System Overview
Trinity provides a real-time operational layer for monitoring, managing, and interacting with your agent fleet. The Dashboard, Operating Room, and monitoring systems give operators full visibility into agent activity, health, and collaboration.
Architecture Diagram

Dashboard
The main Dashboard provides a real-time agent network graph and timeline view for monitoring all agents and their activities.
Graph View (Default)
The default view shows all agents as draggable nodes in an interactive network graph built with Vue Flow.
- •Node colors indicate status: running (green), stopped (gray)
- •Animated edges appear when agents communicate (3-second animation)
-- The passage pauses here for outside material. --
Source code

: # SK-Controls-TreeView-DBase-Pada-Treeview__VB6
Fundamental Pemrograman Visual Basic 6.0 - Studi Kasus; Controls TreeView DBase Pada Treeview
- •Each node displays the agent name, avatar, success rate bar, and status indicator
- •Drag nodes to rearrange — positions persist in localStorage
- •Host telemetry (CPU/memory/disk) is displayed in the header
- •Capacity meter shows parallel execution slot usage

Timeline View
Toggle between Graph and Timeline via the mode switch. The timeline shows execution boxes per agent, arranged chronologically.
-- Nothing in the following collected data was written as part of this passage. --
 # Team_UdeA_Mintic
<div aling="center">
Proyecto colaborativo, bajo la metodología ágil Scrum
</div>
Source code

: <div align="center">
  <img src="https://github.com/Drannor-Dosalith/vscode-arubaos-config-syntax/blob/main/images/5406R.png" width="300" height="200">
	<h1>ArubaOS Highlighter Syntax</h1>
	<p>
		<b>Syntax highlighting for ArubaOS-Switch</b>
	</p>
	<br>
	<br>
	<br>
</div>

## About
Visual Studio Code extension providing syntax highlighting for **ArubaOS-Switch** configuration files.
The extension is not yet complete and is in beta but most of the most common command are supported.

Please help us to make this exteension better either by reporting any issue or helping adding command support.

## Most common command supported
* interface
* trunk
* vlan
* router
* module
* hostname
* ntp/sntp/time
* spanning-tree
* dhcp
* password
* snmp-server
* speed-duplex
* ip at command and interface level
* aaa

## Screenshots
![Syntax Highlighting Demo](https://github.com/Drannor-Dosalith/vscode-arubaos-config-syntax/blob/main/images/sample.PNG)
- •Color-coded by trigger type: manual (blue), schedule (purple), MCP (orange), chat (green)
- •Collaboration arrows connect related executions between agents
- •Live streaming: running executions show progress in real-time
- •Time range filter: 1h, 6h, 24h, 7d, or custom
- •Quick tag filters for focusing on specific agent groups
- •Filter persistence: time range and tag selections persist across sessions

Tag Clouds and Activity Feed
Agents are grouped visually by tags on the Dashboard. Click a tag cloud to filter the view to that group.
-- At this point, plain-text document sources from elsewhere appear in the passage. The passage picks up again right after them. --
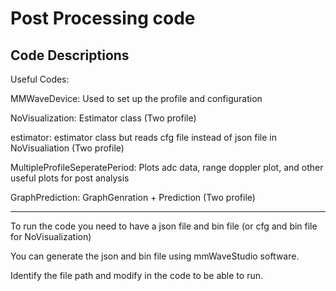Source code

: # Post Processing code

## Code Descriptions


Useful Codes:

MMWaveDevice: Used to set up the profile and configuration 

NoVisualization: Estimator class (Two profile) 

estimator: estimator class but reads cfg file instead of json file in NoVisualiation (Two profile)

MultipleProfileSeperatePeriod: Plots adc data, range doppler plot, and other useful plots for post analysis

GraphPrediction: GraphGenration + Prediction (Two profile)

----------


To run the code you need to have a json file and bin file (or cfg and bin file for NoVisualization)



You can generate the json and bin file using mmWaveStudio software.

Identify the file path and modify in the code to be able to run.
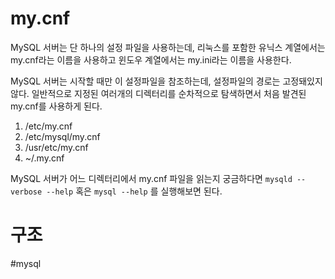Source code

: # my.cnf

MySQL 서버는 단 하나의 설정 파일을 사용하는데, 리눅스를 포함한 유닉스 계열에서는 my.cnf라는 이름을 사용하고 윈도우 계열에서는 my.ini라는 이름을 사용한다.

MySQL 서버는 시작할 때만 이 설정파일을 참조하는데, 설정파일의 경로는 고정돼있지 않다. 일반적으로 지정된 여러개의 디렉터리를 순차적으로 탐색하면서 처음 발견된 my.cnf를 사용하게 된다.

1. /etc/my.cnf
2. /etc/mysql/my.cnf
3. /usr/etc/my.cnf
4. ~/.my.cnf

MySQL 서버가 어느 디렉터리에서 my.cnf 파일을 읽는지 궁금하다면 `mysqld --verbose --help` 혹은 `mysql --help` 를 실행해보면 된다.

# 구조



#mysql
A real-time WebSocket-driven activity stream shows agent collaborations, task starts/completions, schedule executions, and errors as they happen.
Dashboard API Endpoints
| Endpoint | Method | Description |
|---|---|---|
/api/agents | GET | List all agents |
/api/agents/context-stats | GET | Context and activity state for all agents |
/api/agents/autonomy-status | GET | Autonomy status for all agents |
/api/activities/timeline | GET | Cross-agent activity timeline (filterable) |
/api/telemetry/host | GET | Host CPU/memory/disk |
Monitoring
Multi-layer health monitoring for the agent fleet with real-time alerts, automatic cleanup of stuck resources, and a fleet-wide health dashboard.
Health Levels
Agent health is reported at five severity levels:
| Level | Meaning |
|---|---|
healthy | All checks passing |
degraded | Minor issues detected |
unhealthy | Significant problems |
critical | Immediate attention required |
unknown | Unable to determine status |
Three Monitoring Layers
Docker Layer — Container status, CPU/memory usage, restart count, OOM detection.
Network Layer — Agent HTTP reachability with latency tracking.
Business Layer — Runtime availability, context usage, error rates.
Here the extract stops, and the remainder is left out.